Problem: Your output should be the lines of the data that follow, reproduced exactly from the first through the line bearing "### Feature highlights".

* * *

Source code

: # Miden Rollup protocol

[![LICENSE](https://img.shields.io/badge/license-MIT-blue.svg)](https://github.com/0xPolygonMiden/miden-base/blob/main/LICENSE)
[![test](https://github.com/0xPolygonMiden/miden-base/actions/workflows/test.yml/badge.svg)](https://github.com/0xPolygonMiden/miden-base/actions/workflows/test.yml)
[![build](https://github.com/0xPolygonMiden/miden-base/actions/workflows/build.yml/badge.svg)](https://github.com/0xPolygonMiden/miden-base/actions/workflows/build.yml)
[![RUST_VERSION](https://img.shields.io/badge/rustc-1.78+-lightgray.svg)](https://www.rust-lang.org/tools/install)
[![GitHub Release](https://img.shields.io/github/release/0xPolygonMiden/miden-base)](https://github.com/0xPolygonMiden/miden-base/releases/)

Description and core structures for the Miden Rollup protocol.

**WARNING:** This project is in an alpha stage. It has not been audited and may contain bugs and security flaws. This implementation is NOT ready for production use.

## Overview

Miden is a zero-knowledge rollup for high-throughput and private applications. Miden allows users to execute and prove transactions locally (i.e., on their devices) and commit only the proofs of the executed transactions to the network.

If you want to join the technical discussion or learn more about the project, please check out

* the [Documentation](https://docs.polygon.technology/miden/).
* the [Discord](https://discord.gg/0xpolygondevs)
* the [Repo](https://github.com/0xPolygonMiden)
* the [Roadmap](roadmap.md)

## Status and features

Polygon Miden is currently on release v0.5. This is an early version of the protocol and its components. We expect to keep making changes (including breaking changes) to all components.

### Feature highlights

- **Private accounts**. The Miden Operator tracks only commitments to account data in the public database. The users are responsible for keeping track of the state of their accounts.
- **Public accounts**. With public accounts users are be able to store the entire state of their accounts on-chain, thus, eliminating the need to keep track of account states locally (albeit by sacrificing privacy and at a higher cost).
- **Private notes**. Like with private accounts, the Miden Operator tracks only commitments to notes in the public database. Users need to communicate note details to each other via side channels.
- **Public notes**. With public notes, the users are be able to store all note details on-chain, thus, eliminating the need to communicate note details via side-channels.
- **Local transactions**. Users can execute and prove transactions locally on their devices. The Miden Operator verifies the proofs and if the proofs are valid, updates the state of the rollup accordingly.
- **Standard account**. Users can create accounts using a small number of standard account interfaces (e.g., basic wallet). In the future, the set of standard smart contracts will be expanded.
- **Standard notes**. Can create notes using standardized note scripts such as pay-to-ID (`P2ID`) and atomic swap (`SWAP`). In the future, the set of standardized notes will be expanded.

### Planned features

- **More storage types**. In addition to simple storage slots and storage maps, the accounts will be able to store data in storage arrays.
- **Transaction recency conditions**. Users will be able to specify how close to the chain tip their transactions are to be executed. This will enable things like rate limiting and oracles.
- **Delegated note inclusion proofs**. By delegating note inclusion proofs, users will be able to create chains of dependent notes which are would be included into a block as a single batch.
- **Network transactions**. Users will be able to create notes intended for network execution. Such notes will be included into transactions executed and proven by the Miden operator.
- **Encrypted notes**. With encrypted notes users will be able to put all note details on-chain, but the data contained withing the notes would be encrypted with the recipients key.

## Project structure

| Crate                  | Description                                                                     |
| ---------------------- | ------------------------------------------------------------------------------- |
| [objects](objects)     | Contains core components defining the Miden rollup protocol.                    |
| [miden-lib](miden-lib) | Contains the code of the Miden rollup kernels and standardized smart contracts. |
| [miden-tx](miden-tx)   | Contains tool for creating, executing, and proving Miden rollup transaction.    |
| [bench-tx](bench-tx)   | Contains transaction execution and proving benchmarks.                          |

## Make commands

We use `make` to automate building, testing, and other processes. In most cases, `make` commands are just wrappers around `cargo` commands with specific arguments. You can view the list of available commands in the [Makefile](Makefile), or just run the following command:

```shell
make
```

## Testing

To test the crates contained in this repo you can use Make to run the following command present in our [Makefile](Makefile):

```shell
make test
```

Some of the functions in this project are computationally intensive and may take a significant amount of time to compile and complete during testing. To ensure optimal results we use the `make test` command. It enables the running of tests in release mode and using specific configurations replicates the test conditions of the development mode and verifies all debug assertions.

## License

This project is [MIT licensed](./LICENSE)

* * *

Response box:
Source code

: # Miden Rollup protocol

[![LICENSE](https://img.shields.io/badge/license-MIT-blue.svg)](https://github.com/0xPolygonMiden/miden-base/blob/main/LICENSE)
[![test](https://github.com/0xPolygonMiden/miden-base/actions/workflows/test.yml/badge.svg)](https://github.com/0xPolygonMiden/miden-base/actions/workflows/test.yml)
[![build](https://github.com/0xPolygonMiden/miden-base/actions/workflows/build.yml/badge.svg)](https://github.com/0xPolygonMiden/miden-base/actions/workflows/build.yml)
[![RUST_VERSION](https://img.shields.io/badge/rustc-1.78+-lightgray.svg)](https://www.rust-lang.org/tools/install)
[![GitHub Release](https://img.shields.io/github/release/0xPolygonMiden/miden-base)](https://github.com/0xPolygonMiden/miden-base/releases/)

Description and core structures for the Miden Rollup protocol.

**WARNING:** This project is in an alpha stage. It has not been audited and may contain bugs and security flaws. This implementation is NOT ready for production use.

## Overview

Miden is a zero-knowledge rollup for high-throughput and private applications. Miden allows users to execute and prove transactions locally (i.e., on their devices) and commit only the proofs of the executed transactions to the network.

If you want to join the technical discussion or learn more about the project, please check out

* the [Documentation](https://docs.polygon.technology/miden/).
* the [Discord](https://discord.gg/0xpolygondevs)
* the [Repo](https://github.com/0xPolygonMiden)
* the [Roadmap](roadmap.md)

## Status and features

Polygon Miden is currently on release v0.5. This is an early version of the protocol and its components. We expect to keep making changes (including breaking changes) to all components.

### Feature highlights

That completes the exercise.